▶ [Data listing]:
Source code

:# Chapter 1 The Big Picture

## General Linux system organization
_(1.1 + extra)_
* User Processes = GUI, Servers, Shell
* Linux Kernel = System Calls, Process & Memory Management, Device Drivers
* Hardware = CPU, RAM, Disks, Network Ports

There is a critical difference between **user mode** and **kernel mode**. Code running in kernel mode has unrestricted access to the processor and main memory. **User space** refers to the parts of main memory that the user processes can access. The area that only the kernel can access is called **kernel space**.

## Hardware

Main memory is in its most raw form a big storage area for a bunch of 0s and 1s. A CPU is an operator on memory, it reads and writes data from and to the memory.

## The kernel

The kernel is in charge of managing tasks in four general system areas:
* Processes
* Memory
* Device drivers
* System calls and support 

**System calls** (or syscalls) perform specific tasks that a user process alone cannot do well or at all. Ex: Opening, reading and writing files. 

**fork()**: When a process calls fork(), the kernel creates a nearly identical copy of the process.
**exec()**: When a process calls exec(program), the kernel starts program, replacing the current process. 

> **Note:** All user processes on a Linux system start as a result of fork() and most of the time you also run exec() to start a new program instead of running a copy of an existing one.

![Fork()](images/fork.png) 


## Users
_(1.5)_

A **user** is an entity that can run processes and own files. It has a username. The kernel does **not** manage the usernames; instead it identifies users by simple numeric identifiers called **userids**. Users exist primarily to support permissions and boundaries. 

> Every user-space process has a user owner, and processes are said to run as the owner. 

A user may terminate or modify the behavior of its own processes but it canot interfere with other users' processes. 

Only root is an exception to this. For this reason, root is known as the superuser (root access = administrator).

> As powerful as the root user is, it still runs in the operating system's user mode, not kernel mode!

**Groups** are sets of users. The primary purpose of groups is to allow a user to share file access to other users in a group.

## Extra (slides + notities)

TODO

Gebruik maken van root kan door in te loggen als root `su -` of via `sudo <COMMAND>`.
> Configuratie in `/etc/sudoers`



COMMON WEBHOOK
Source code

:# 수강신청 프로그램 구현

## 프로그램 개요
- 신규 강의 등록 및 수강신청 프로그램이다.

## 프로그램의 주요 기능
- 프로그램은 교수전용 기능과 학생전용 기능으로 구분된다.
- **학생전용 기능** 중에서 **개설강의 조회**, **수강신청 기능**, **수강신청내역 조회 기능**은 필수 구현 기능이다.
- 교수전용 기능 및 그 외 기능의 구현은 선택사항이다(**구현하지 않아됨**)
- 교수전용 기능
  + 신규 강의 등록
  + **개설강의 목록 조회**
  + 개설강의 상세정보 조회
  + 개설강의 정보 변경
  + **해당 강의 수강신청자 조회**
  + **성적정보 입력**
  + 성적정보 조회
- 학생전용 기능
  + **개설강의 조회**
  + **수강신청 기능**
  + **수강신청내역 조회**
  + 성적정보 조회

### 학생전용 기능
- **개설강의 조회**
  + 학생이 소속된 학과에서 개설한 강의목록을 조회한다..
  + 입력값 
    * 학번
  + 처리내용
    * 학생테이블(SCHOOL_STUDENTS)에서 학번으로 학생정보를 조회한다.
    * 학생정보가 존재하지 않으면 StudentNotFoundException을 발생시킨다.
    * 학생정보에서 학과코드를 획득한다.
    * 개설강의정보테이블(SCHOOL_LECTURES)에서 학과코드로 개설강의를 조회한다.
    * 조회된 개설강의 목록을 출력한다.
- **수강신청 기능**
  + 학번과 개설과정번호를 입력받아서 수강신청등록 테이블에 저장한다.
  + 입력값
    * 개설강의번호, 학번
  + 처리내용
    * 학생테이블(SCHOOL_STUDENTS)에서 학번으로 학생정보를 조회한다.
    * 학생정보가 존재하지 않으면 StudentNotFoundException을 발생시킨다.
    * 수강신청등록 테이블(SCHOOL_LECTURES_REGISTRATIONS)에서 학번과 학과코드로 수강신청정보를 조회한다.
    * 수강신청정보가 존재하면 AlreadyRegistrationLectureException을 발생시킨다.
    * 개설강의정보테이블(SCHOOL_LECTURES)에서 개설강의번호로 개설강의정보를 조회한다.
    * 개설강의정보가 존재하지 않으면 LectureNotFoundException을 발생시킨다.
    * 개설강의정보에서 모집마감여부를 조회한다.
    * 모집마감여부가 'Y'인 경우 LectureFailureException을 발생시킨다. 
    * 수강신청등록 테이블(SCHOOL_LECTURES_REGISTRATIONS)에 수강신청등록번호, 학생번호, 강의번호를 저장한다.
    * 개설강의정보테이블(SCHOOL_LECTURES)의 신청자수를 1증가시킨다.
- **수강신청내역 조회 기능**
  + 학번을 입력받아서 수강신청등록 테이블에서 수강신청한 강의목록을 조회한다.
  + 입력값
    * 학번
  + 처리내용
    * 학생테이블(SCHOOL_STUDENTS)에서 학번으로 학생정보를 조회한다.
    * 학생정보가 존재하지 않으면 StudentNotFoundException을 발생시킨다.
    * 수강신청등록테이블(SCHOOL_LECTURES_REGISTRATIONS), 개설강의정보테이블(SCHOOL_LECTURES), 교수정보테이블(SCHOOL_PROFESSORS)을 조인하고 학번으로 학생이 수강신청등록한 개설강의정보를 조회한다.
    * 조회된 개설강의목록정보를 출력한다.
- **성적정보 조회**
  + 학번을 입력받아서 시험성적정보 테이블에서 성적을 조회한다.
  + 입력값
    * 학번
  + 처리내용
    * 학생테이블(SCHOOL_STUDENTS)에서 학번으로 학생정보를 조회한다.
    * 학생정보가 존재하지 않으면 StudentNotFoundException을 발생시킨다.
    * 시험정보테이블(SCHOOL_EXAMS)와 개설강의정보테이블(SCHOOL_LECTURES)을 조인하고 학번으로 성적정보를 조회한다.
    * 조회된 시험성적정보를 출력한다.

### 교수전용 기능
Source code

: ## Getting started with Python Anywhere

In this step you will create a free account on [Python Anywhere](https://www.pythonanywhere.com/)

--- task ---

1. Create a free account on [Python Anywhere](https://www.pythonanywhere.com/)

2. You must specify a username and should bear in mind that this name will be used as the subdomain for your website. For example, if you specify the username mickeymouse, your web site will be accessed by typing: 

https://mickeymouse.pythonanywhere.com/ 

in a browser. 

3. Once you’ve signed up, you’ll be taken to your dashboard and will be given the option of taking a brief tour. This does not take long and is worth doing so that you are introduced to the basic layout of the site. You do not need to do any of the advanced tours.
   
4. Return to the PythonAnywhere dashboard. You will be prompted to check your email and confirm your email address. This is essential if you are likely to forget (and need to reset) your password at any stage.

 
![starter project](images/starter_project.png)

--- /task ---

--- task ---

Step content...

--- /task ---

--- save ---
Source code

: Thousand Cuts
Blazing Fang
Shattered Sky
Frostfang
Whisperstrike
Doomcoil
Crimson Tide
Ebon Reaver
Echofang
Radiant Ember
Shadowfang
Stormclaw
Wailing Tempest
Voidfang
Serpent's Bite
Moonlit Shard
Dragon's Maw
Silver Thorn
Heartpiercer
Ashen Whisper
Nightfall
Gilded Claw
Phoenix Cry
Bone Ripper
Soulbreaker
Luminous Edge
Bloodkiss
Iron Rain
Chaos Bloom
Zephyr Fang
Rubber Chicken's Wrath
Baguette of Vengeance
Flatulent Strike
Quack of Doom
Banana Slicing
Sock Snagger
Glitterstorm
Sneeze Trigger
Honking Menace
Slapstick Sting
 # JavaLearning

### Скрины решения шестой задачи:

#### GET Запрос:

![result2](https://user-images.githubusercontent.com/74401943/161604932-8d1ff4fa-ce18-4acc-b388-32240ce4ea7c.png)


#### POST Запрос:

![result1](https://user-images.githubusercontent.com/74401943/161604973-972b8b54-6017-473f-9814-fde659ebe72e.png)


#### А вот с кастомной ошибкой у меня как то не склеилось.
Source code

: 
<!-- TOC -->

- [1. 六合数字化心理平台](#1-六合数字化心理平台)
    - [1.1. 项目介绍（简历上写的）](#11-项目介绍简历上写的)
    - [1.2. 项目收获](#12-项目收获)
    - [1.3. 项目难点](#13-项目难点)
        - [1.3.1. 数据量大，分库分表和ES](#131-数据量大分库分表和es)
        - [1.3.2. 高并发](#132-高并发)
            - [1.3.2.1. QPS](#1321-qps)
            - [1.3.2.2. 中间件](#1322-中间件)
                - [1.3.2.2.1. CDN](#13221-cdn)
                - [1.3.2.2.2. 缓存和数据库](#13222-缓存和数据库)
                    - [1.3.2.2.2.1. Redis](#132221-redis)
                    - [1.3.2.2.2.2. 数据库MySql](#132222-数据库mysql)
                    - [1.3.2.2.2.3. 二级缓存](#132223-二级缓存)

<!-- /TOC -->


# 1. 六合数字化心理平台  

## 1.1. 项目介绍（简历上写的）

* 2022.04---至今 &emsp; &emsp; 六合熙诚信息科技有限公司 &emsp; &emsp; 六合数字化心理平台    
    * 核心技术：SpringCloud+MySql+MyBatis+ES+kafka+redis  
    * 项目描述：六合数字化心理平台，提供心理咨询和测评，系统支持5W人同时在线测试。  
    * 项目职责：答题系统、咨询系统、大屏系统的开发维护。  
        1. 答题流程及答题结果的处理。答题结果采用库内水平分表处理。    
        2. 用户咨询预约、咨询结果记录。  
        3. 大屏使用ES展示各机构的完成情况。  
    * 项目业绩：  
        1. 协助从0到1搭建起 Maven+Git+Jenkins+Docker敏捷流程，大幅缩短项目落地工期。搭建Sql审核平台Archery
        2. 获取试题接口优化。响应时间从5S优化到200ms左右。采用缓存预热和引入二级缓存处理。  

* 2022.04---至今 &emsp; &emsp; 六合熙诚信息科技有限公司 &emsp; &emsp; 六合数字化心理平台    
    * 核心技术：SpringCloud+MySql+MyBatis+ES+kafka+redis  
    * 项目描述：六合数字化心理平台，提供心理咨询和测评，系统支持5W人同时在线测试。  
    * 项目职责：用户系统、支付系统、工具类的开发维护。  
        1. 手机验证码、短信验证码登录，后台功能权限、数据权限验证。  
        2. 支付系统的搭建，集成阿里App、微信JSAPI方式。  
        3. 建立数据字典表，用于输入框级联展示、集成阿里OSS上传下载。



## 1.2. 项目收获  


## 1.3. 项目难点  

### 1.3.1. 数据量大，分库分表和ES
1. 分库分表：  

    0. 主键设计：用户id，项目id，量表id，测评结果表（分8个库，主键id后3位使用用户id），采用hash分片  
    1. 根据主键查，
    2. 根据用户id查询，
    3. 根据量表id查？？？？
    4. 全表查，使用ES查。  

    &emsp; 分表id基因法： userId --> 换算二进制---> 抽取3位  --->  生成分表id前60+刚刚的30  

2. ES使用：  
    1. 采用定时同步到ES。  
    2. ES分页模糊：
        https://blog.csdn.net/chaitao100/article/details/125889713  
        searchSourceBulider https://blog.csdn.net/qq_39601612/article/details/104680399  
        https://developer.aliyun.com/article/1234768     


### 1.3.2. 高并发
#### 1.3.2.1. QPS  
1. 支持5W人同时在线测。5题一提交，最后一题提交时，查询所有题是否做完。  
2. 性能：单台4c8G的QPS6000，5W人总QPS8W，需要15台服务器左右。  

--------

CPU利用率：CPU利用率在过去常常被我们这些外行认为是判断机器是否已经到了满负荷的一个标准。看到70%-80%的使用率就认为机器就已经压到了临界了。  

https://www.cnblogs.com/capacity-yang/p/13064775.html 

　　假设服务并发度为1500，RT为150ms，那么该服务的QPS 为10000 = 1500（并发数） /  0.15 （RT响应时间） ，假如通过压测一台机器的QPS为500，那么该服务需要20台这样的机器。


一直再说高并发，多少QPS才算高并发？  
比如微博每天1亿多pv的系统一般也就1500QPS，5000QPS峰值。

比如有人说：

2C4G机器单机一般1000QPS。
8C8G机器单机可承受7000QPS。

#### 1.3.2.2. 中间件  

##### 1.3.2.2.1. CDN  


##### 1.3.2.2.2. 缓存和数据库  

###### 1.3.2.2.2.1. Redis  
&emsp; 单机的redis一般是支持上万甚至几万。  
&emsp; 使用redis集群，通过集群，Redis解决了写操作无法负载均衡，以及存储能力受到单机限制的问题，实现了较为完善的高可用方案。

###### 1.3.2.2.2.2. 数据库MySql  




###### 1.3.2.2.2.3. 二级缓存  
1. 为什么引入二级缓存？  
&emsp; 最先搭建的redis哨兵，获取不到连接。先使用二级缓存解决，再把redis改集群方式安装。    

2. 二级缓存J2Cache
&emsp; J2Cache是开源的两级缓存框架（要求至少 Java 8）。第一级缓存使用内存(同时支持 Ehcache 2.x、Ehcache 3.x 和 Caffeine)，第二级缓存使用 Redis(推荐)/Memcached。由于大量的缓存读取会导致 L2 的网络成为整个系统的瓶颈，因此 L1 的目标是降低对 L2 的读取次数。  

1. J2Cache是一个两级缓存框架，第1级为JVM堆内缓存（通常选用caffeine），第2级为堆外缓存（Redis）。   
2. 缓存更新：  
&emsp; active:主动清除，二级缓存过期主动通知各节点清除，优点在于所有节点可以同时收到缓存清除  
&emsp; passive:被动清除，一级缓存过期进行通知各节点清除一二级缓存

▶ [Your instructions]:
Lines in the data that hold "Device" must be located and copied.

▶ [Finished task]:
* Linux Kernel = System Calls, Process & Memory Management, Device Drivers
* Device drivers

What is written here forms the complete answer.